Community Advisory Board (CAB)
The Franklin Grand Isle Restorative Justice Center (FGIRJC) is looking for volunteers to serve on our Community Advisory Board. (CAB) The CAB exists to provide advice and to participate in the decisions that reflect community priorities and restorative justice principles. Franklin Grand Isle RJC responds to the stated needs and priorities of the residents of Franklin and Grand Isle counties by creating opportunities for meaningful engagement in order to prevent and address harm and build a safe and inclusive community. The CAB advises on agency policy and priorities in collaboration with the Executive Director and the City of St. Albans.
Members of a Circle of Support and Accountability (CoSA) work as a team of three or more volunteers with one Core Member - someone returning to Franklin and Grand Isle Community from incarceration. CoSA Volunteers meet regularly with the Core Member to provide support and mentoring, while ensuring that the Core Member is accountable for their actions. Core Members who are accepted into the program will have expressed a desire to change and must be committed to following the guidelines of the program. CoSA Volunteers will also work with other community stakeholders to establish expectations for the Core Member with regard to behaviors, responsibilities and community public safety.
The Volunteer commitment to the program and Core Member is for one year. The CoSA team meets for one hour per week and volunteers are encouraged to spend one-on-one time with the Core Member once a relationship has been established. Training for volunteers consists of a one-time CoSA training (in-person or remote) that is required prior to interacting with a Core Member. A Vermont Department of Corrections volunteer orientation and site-specific training are required every 2 years. Additional training is encouraged as needed. In some cases, we may be able to form a CoSA team before the Core Member is released from incarceration, allowing us to begin meetings inside of the facility prior to release. CoSA Volunteers play a crucial role in the Reentry Program by helping to guide Core Members on a path to becoming a contributing member of the community. By offering your time, compassion and energy, you will join a growing network of people who are committed to the safety of the community, and the successful reentry of Core Members.
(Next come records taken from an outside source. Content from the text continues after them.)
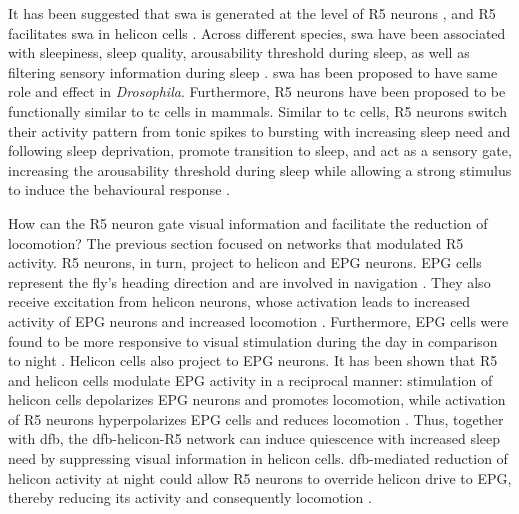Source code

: \documentclass[../main.tex]{subfiles}
\begin{document}
It has been suggested that \gls{swa} is generated at the level of R5 neurons \cite{raccugliaNetworkSpecificSynchronizationElectrical2019}, and R5 facilitates \gls{swa} in helicon cells \cite{raccugliaCoherentMultilevelNetwork2022}. Across different species, \gls{swa} have been associated with sleepiness, sleep quality, arousability threshold during sleep, as well as filtering sensory information during sleep \cite{suarez-grimaltNeuralArchitectureSleep2021,raccugliaNetworkSpecificSynchronizationElectrical2019,raccugliaCoherentMultilevelNetwork2022}.
\gls{swa} has been proposed to have same role and effect in \textit{Drosophila}. Furthermore, R5 neurons have been proposed to be functionally similar to \gls{tc} cells in mammals. Similar to \gls{tc} cells, R5 neurons switch their activity pattern from tonic spikes to bursting  with increasing sleep need and following sleep deprivation, promote transition to sleep, and act as a sensory gate, increasing the arousability threshold during sleep while allowing a strong stimulus to induce the behavioural response
\cite{
    suarez-grimaltNeuralArchitectureSleep2021,
    raccugliaNetworkSpecificSynchronizationElectrical2019,
    raccugliaCoherentMultilevelNetwork2022,
    yanSubtypeSpecificRolesEllipsoid2023,
    gentThalamicDualControl2018}.

How can the R5 neuron gate visual information and facilitate the reduction of locomotion? The previous section focused on networks that modulated R5 activity. R5 neurons, in turn, project to helicon and EPG neurons. EPG cells represent the fly's heading direction and are involved in navigation \cite{raccugliaCoherentMultilevelNetwork2022}. They also receive excitation from helicon neurons, whose activation leads to increased activity of EPG neurons and increased locomotion \cite{raccugliaCoherentMultilevelNetwork2022}.
Furthermore, EPG cells were found to be more responsive to visual stimulation during the day in comparison to night \cite{raccugliaCoherentMultilevelNetwork2022}.
Helicon cells also project to EPG neurons. It has been shown that R5 and helicon cells modulate EPG activity in a reciprocal manner: stimulation of helicon cells depolarizes EPG neurons and promotes locomotion, while activation of R5 neurons hyperpolarizes EPG cells and reduces locomotion \cite{raccugliaCoherentMultilevelNetwork2022}. Thus, together with \gls{dfb}, the \gls{dfb}-helicon-R5 network can induce quiescence with increased sleep need by suppressing visual information in helicon cells.
\gls{dfb}-mediated reduction of helicon activity at night could allow R5 neurons to override helicon drive to EPG, thereby reducing its activity and consequently locomotion \cite{raccugliaCoherentMultilevelNetwork2022}.
\end{document}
Diversion and Repetitive Panels
Our center is currently in need of dedicated community members to serve as volunteers on our Youth and Adult Court Diversion Panels as well as on Reparative Panels. During these panels, volunteers meet with individuals who have committed a crime and work collaboratively with each participant to create opportunities for them to accept responsibility, make amends to those affected by the incident, and move forward in a positive, meaningful way. Volunteers work with our Case Managers and Victim Coordinator to provide a safe space for those impacted by crime to share their story and be heard. As an agency we are dedicated to accountability, fairness, respect and compassion, and emphasize these core values throughout the Court Diversion and Reparative process.